To add I think it's ok to go the day before or after I'm just trying to point out that it is other people's day too and it can be fun to do a bit for everyone. If you don't want to split the celebration have you thought about suggesting your mil moves the whole lunch to the day before so you can all be together and make a proper fuss?

CuthbertDribble · 26/02/2025 21:08

It doesn't matter if she isn't happy with it. You are going to the zoo or aquarium with your baby and your husband, it doesn't matter if she's happy about it or not.

Bigwitsits · 26/02/2025 21:09

I would do what you wanted to with dh and your baby. MIL is not on her own. It’s selfish of her.

CuthbertDribble · 26/02/2025 21:10

It's a day to celebrate all mothers, a club you have now joined but don't own.

The op just wants to go to the zoo. She doesn't want a parade or a Trump Gaza golden statue of herself.

2025willbemytime · 26/02/2025 21:12

I think this is an important time to mark a line in the sand and for your dh to show you he has your back and respects you as the mother of his baby. It doesn't mean you'll never spend the day with her, you just want the first one alone and That Is Fine.

Notmycircusnotmyotter · 26/02/2025 21:12

YANBU at all

Goofy03 · 26/02/2025 21:12

Get DH to take the baby over in the morning so you have a break.
Wouldn’t bother with aquarium for a baby though - save it for when you have to do kid stuff! Go for lunch or have DH cook for you!

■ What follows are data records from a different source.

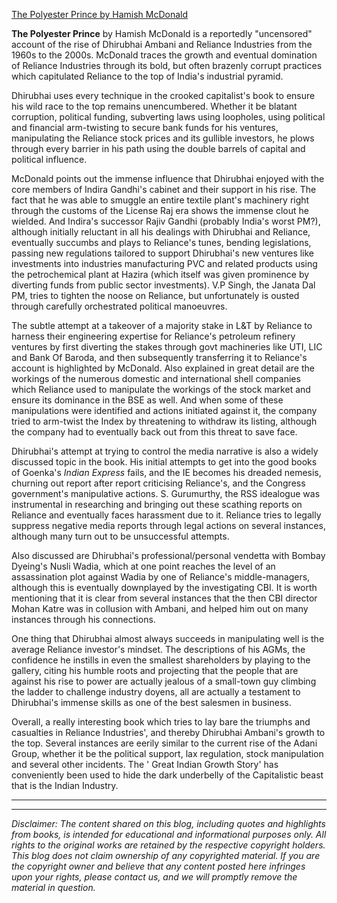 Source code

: [The Polyester Prince by Hamish McDonald](https://www.goodreads.com/book/show/265513.The_Polyester_Prince)


**The Polyester Prince** by Hamish McDonald is a reportedly "uncensored" account of the rise of Dhirubhai Ambani and Reliance Industries from the 1960s to the 2000s. McDonald traces the growth and eventual domination of Reliance Industries through its bold, but often brazenly corrupt practices which capitulated Reliance to the top of India's industrial pyramid. 

Dhirubhai uses every technique in the crooked capitalist's book to ensure his wild race to the top remains unencumbered. Whether it be blatant corruption, political funding, subverting laws using loopholes, using political and financial arm-twisting to secure bank funds for his ventures, manipulating the Reliance stock prices and its gullible investors, he plows through every barrier in his path using the double barrels of capital and political influence.

McDonald points out the immense influence that Dhirubhai enjoyed with the core members of Indira Gandhi's cabinet and their support in his rise. The fact that he was able to smuggle an entire textile plant's machinery right through the customs of the License Raj era shows the immense clout he wielded. And Indira's successor Rajiv Gandhi (probably India's worst PM?), although initially reluctant in all his dealings with Dhirubhai and Reliance, eventually succumbs and plays to Reliance's tunes, bending legislations, passing new regulations tailored to support Dhirubhai's new ventures like investments into industries manufacturing PVC and related products using the petrochemical plant at Hazira (which itself was given prominence by diverting funds from public sector investments). V.P Singh, the Janata Dal PM, tries to tighten the noose on Reliance, but unfortunately is ousted through carefully orchestrated political manoeuvres. 

The subtle attempt at a takeover of a majority stake in L&T by Reliance to harness their engineering expertise for Reliance's petroleum refinery ventures by first diverting the stakes through govt machineries like UTI, LIC and Bank Of Baroda, and then subsequently transferring it to Reliance's account is highlighted by McDonald. Also explained in great detail are the workings of the numerous domestic and international shell companies which Reliance used to manipulate the workings of the stock market and ensure its dominance in the BSE as well. And when some of these manipulations were identified and actions initiated against it, the company tried to arm-twist the Index by threatening to withdraw its listing, although the company had to eventually back out from this threat to save face.

Dhirubhai's attempt at trying to control the media narrative is also a widely discussed topic in the book. His initial attempts to get into the good books of Goenka's *Indian Express* fails, and the IE becomes his dreaded nemesis, churning out report after report criticising Reliance's, and the Congress government's manipulative actions. S. Gurumurthy, the RSS idealogue was instrumental in researching and bringing out these scathing reports on Reliance and eventually faces harassment due to it. Reliance tries to legally suppress negative media reports through legal actions on several instances, although many turn out to be unsuccessful attempts.

Also discussed are Dhirubhai's professional/personal vendetta with Bombay Dyeing's Nusli Wadia, which at one point reaches the level of an assassination plot against Wadia by one of Reliance's middle-managers, although this is eventually downplayed by the investigating CBI. It is worth mentioning that it is clear from several instances that the then CBI director Mohan Katre was in collusion with Ambani, and helped him out on many instances through his connections.

One thing that Dhirubhai almost always succeeds in manipulating well is the average Reliance investor's mindset. The descriptions of his AGMs, the confidence he instills in even the smallest shareholders by playing to the gallery, citing his humble roots and projecting that the people that are against his rise to power are actually jealous of a small-town guy climbing the ladder to challenge industry doyens, all are actually a testament to Dhirubhai's immense skills as one of the best salesmen in business.

Overall, a really interesting book which tries to lay bare the triumphs and casualties in Reliance Industries', and thereby Dhirubhai Ambani's growth to the top. Several instances are eerily similar to the current rise of the Adani Group, whether it be the political support, lax regulation, stock manipulation and several other incidents. The ' Great Indian Growth Story' has conveniently been used to hide the dark underbelly of the Capitalistic beast that is the Indian Industry.



---
---
*Disclaimer: The content shared on this blog, including quotes and highlights from books, is intended for educational and informational purposes only. All rights to the original works are retained by the respective copyright holders. This blog does not claim ownership of any copyrighted material. If you are the copyright owner and believe that any content posted here infringes upon your rights, please contact us, and we will promptly remove the material in question.*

DappledThings · 26/02/2025 21:13

I think it's a bit odd celebrating it before your DC can join in anyway. At 5 months your baby can't make you a card, doesn't have any concept of mother's day, can't say it. I don't get the whole fathers buying cards on behalf of pre-verbal children and pretending they are from them business.

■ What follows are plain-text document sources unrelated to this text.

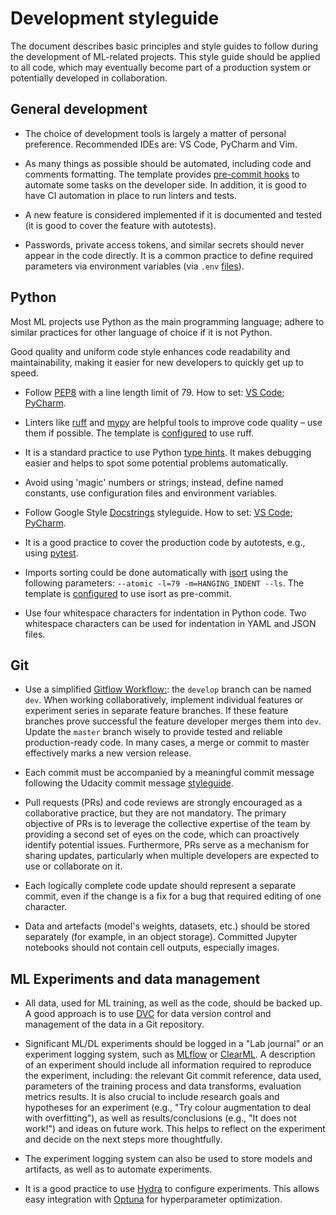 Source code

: # Development styleguide

The document describes basic principles and style guides to follow during the development of ML-related projects. This style guide should be applied to all code, which may eventually become part of a production system or potentially developed in collaboration.

## General development

* The choice of development tools is largely a matter of personal preference. Recommended IDEs are: VS Code, PyCharm and Vim.

* As many things as possible should be automated, including code and comments formatting. The template provides [pre-commit hooks](README.md#pre-commit-hooks) to automate some tasks on the developer side. In addition, it is good to have CI automation in place to run linters and tests.

* A new feature is considered implemented if it is documented and tested (it is good to cover the feature with autotests).

* Passwords, private access tokens, and similar secrets should never appear in the code directly. It is a common practice to define required parameters via environment variables (via `.env` [files](README.md#environment-variables)).


## Python

Most ML projects use Python as the main programming language; adhere to similar practices for other language of choice if it is not Python.

Good quality and uniform code style enhances code readability and maintainability, making it easier for new developers to quickly get up to speed.

* Follow [PEP8](https://peps.python.org/pep-0008/) with a line length limit of 79. How to set: [VS Code](https://code.visualstudio.com/docs/python/linting); [PyCharm](https://www.jetbrains.com/help/pycharm/tutorial-code-quality-assistance-tips-and-tricks.html).

* Linters like  [ruff](https://docs.astral.sh/ruff/) and [mypy](https://pypi.org/project/mypy/) are helpful tools to improve code quality – use them if possible. The template is [configured](README.md#pre-commit-hooks) to use ruff.

* It is a standard practice to use Python [type hints](https://docs.python.org/3/library/typing.html). It makes debugging easier and helps to spot some potential problems automatically.

* Avoid using 'magic' numbers or strings; instead, define named constants, use configuration files and environment variables.

* Follow Google Style [Docstrings](https://sphinxcontrib-napoleon.readthedocs.io/en/latest/example_google.html) styleguide. How to set: [VS Code](https://marketplace.visualstudio.com/items?itemName=njpwerner.autodocstring); [PyCharm](https://www.jetbrains.com/help/pycharm/settings-tools-python-integrated-tools.html).

* It is a good practice to cover the production code by autotests, e.g., using [pytest](https://pypi.org/project/pytest/).

* Imports sorting could be done automatically with [isort](https://pypi.org/project/isort/) using the following parameters: `--atomic -l=79 -m=HANGING_INDENT --ls`. The template is [configured](README.md#pre-commit-hooks) to use isort as pre-commit.

* Use four whitespace characters for indentation in Python code. Two whitespace characters can be used for indentation in YAML and JSON files.

## Git

* Use a simplified [Gitflow Workflow:](https://www.atlassian.com/git/tutorials/comparing-workflows/gitflow-workflow): the `develop` branch can be named `dev`. When working collaboratively, implement individual features or experiment series in separate feature branches. If these feature branches prove successful the feature developer merges them into `dev`. Update the `master` branch wisely to provide tested and reliable production-ready code. In many cases, a merge or commit to master effectively marks a new version release.

* Each commit must be accompanied by a meaningful commit message following the Udacity commit message [styleguide](http://udacity.github.io/git-styleguide/).

* Pull requests (PRs) and code reviews are strongly encouraged as a collaborative practice, but they are not mandatory. The primary objective of PRs is to leverage the collective expertise of the team by providing a second set of eyes on the code, which can proactively identify potential issues. Furthermore, PRs serve as a mechanism for sharing updates, particularly when multiple developers are expected to use or collaborate on it.

* Each logically complete code update should represent a separate commit, even if the change is a fix for a bug that required editing of one character.

* Data and artefacts (model's weights, datasets, etc.) should be stored separately (for example, in an object storage). Committed Jupyter notebooks should not contain cell outputs, especially images.

## ML Experiments and data management

* All data, used for ML training, as well as the code, should be backed up. A good approach is to use [DVC](https://dvc.org/doc) for data version control and management of the data in a Git repository.

* Significant ML/DL experiments should be logged in a "Lab journal" or an experiment logging system, such as [MLflow](https://mlflow.org/docs/latest/index.html) or [ClearML](https://clear.ml/docs/latest/docs/). A description of an experiment should include all information required to reproduce the experiment, including: the relevant Git commit reference, data used, parameters of the training process and data transforms, evaluation metrics results. It is also crucial to include research goals and hypotheses for an experiment (e.g., "Try colour augmentation to deal with overfitting"), as well as results/conclusions (e.g., "It does not work!") and ideas on future work. This helps to reflect on the experiment and decide on the next steps more thoughtfully.

* The experiment logging system can also be used to store models and artifacts, as well as to automate experiments.

* It is a good practice to use [Hydra](https://hydra.cc/docs/intro/) to configure experiments. This allows easy integration with [Optuna](https://optuna.readthedocs.io/en/stable/index.html) for hyperparameter optimization.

Save it for a couple of years when they can actually understand it themselves.

2025willbemytime · 26/02/2025 21:15

Glitchymn1 · 26/02/2025 20:57

I ended up hosting DM and MIL, both have lifts back and forth, cards, presents, flowers, the wine flows- I cook a roast….. it’s now expected every year.

Don’t start anything you don’t mean to keep up, call over in the morning and give card/flowers! and enjoy the rest of your day! or you could be stuck doing the same thing every year.

It can be expected all they like. Make this the year you do what YOU want. It's time for them to understand Taking It In Turns.

2025willbemytime · 26/02/2025 21:17

DappledThings · 26/02/2025 21:13

I think it's a bit odd celebrating it before your DC can join in anyway. At 5 months your baby can't make you a card, doesn't have any concept of mother's day, can't say it. I don't get the whole fathers buying cards on behalf of pre-verbal children and pretending they are from them business.

Save it for a couple of years when they can actually understand it themselves.

Nah. It's a chance for the dad to show his wife how much he values her for literally growing his child.